Aside from the counter-less kitchen, and the bright turquoise blue 50 yr old linoleum flooring that runs thru every room (complete with bullet holes) it had what can only be described as an "Indoor Outhouse". I have seen nicer bathrooms in gas stations.
This was a 4' x 5' room with a tiny stand up shower, a tiny sink and a non functioning toilet...well...technically it DID work, if you poured a 5 gallon bucket of water in it each visit...which we did when we were too desperate to make across the road to the "bull pen" where there is one bathroom shared by all the cowboys on the ranch. Restroom facilities are not a high priority on a beef ranch, apparently.
At any rate, we had some experiences with this particular little room, during the year and a half we waited for a real one to be added onto the house, that were memorable, if nothing else.
The layout was thus...the door opened IN (bad idea!). Directly in front of the door was the "single anorexic person wide" shower. To the immediate left, was the sink, which usually left a mark as you attempted to step in front of it, and less than a bent knee's distance from that, was the throne.

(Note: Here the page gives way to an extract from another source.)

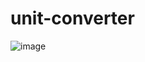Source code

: # unit-converter
![image](https://github.com/Valthefirst/unit-converter/assets/91992902/691f7f6b-3100-47c6-9107-499ee53002a3)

One fine morning, after a cup of coffee and devotions, there was an urgency for a morning "constitutional"and I raced to the door. I had not noticed that Randyman was no longer sleeping. I breathlessly reached the door and kicked it open, only to send the unsuspecting Randy headfirst into the shower wall, leaving a rather interesting bruise on his backside. I was just really glad he was not attached permanently to the doorknob, as it would make it hard to close, not to mention, hard to explain.
It was an "efficiency room", in other words, one that did not require wasted steps. You could actually wash your face and brush your teeth while still seated. I of course, usually chose not to.
The showerhead was obviously set for a very tall, anorexic person, and was high enough that I could turn about in all four directions without getting wet. Therefore, Randyman, being the thoughtful guy that he is (after forgiving me for the little door faux pas) attached one of those hand held dealy-bobbers so I could aim water wherever I had a whim. Unfortunately, the water pressure blew the whole thing off of the wall at me, causing me to lose my balance in my panicked state, and struck my shoulder on the sink, which caused my tooth brush to sail thru the air, doing a two and a half gainer, only to land, KERPLUNK! in the commode.
I would like to remind the reader at this time, that the store is 5 hours from where we live, and that is where I headed, to buy a CASE of toothbrushes from Costco.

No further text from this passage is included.